I hadn’t heard him called that name before. “Ehrie?” I asked.

He nodded. “That’s his name—Ehrich. I guess that’s where he got the name Harry from for his act. Well, I suppose you’d better come in.”

He led me into a dark hallway and then opened the door to a front parlor. It was truly hideous—dark, overstuffed, and Victorian at its worst with velvet sofas, chairs with skirts to them to hide the offending legs, dried flowers and birds under glass domes, in fact not an inch of space that hadn’t been decorated with something. Then I remembered that this was a rented house and forgave the Houdinis for the awful taste. It was also clearly a traditional front parlor, the type that is never used, except for weddings and funerals. The pillows looked as if no back had ever leaned against them. I perched uneasily on the edge of the nearest chair and waited.

Soon brother Dash returned. “They want you to go up to the bedroom,” he said with a tinge of horror in his voice.

As I started up the stairs the mother’s face peered from the kitchen.

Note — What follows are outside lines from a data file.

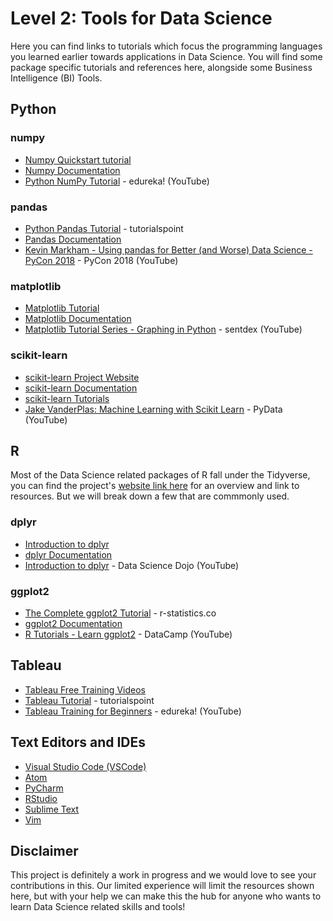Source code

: # Level 2: Tools for Data Science

Here you can find links to tutorials which focus the programming languages you learned earlier towards applications in Data Science. You will find some package specific tutorials and references here, alongside some Business Intelligence \(BI\) Tools.

## Python

### numpy

* [Numpy Quickstart tutorial](https://docs.scipy.org/doc/numpy-1.15.0/user/quickstart.html)
* [Numpy Documentation](https://docs.scipy.org/doc/)
* [Python NumPy Tutorial](https://www.youtube.com/watch?v=8JfDAm9y_7s) - edureka! \(YouTube\)

### pandas

* [Python Pandas Tutorial](https://www.tutorialspoint.com/python_pandas/index.htm) - tutorialspoint  
* [Pandas Documentation](https://pandas.pydata.org/pandas-docs/stable/)
* [Kevin Markham - Using pandas for Better \(and Worse\) Data Science - PyCon 2018](https://www.youtube.com/watch?v=0hsKLYfyQZc) - PyCon 2018 \(YouTube\)

### matplotlib

* [Matplotlib Tutorial](https://matplotlib.org/tutorials/index.html)
* [Matplotlib Documentation](https://matplotlib.org/contents.html)
* [Matplotlib Tutorial Series - Graphing in Python](https://www.youtube.com/watch?v=q7Bo_J8x_dw&list=PLQVvvaa0QuDfefDfXb9Yf0la1fPDKluPF) - sentdex \(YouTube\)

### scikit-learn

* [scikit-learn Project Website](https://scikit-learn.org/stable/)
* [scikit-learn Documentation](https://scikit-learn.org/stable/documentation.html)
* [scikit-learn Tutorials](https://scikit-learn.org/stable/tutorial/index.html)
* [Jake VanderPlas: Machine Learning with Scikit Learn](https://www.youtube.com/watch?v=HC0J_SPm9co) - PyData \(YouTube\)

## R

Most of the Data Science related packages of R fall under the Tidyverse, you can find the project's [website link here](https://www.tidyverse.org/) for an overview and link to resources. But we will break down a few that are commmonly used.

### dplyr

* [Introduction to dplyr](https://cran.r-project.org/web/packages/dplyr/vignettes/dplyr.html)
* [dplyr Documentation](https://dplyr.tidyverse.org/)
* [Introduction to dplyr](https://www.youtube.com/watch?v=fQHlmip1Nwo&list=PL8eNk_zTBST923vmo5RZLIZle9fRFoXVP) - Data Science Dojo \(YouTube\)

### ggplot2

* [The Complete ggplot2 Tutorial](http://r-statistics.co/Complete-Ggplot2-Tutorial-Part1-With-R-Code.html) - r-statistics.co
* [ggplot2 Documentation](https://ggplot2.tidyverse.org/)
* [R Tutorials - Learn ggplot2](https://www.youtube.com/watch?v=YxKr2a-Y1WE&list=PLjgj6kdf_snaBCTJEi53DvRVgOuVbzyku) - DataCamp \(YouTube\)

## Tableau

* [Tableau Free Training Videos](https://www.tableau.com/learn/training)
* [Tableau Tutorial](https://www.tutorialspoint.com/tableau/) - tutorialspoint
* [Tableau Training for Beginners](https://www.youtube.com/watch?v=jj6-0cvcNEA) - edureka! \(YouTube\)

## Text Editors and IDEs

* [Visual Studio Code \(VSCode\)](https://code.visualstudio.com/)
* [Atom](https://atom.io/)
* [PyCharm](https://www.jetbrains.com/pycharm/)
* [RStudio](https://www.rstudio.com/)
* [Sublime Text](https://www.sublimetext.com/)
* [Vim](https://www.vim.org/)

## Disclaimer

This project is definitely a work in progress and we would love to see your contributions in this. Our limited experience will limit the resources shown here, but with your help we can make this the hub for anyone who wants to learn Data Science related skills and tools!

She shot Dash a sharp question in whatever language they spoke—I wasn’t sure if it was Hungarian or Yiddish or a mixture of both. He answered and she gave me a look of pure venom. Clearly I wasn’t exactly welcome in the Weiss’s household. I wondered if they were Orthodox Jews and I was breaking some kind of taboo. I’d had a brief encounter with Orthodox Judaism early in my time in New York and had learned about all those rules and foods and different sinks. But then Harry and Bess had traveled all over Europe in their profession. They’d have learned to eat and sleep on the road in a variety of circumstances. And I also remembered that Bess wasn’t even Jewish. So that couldn’t be the reason that Harry’s mother resented my presence. I wondered what they’d told her.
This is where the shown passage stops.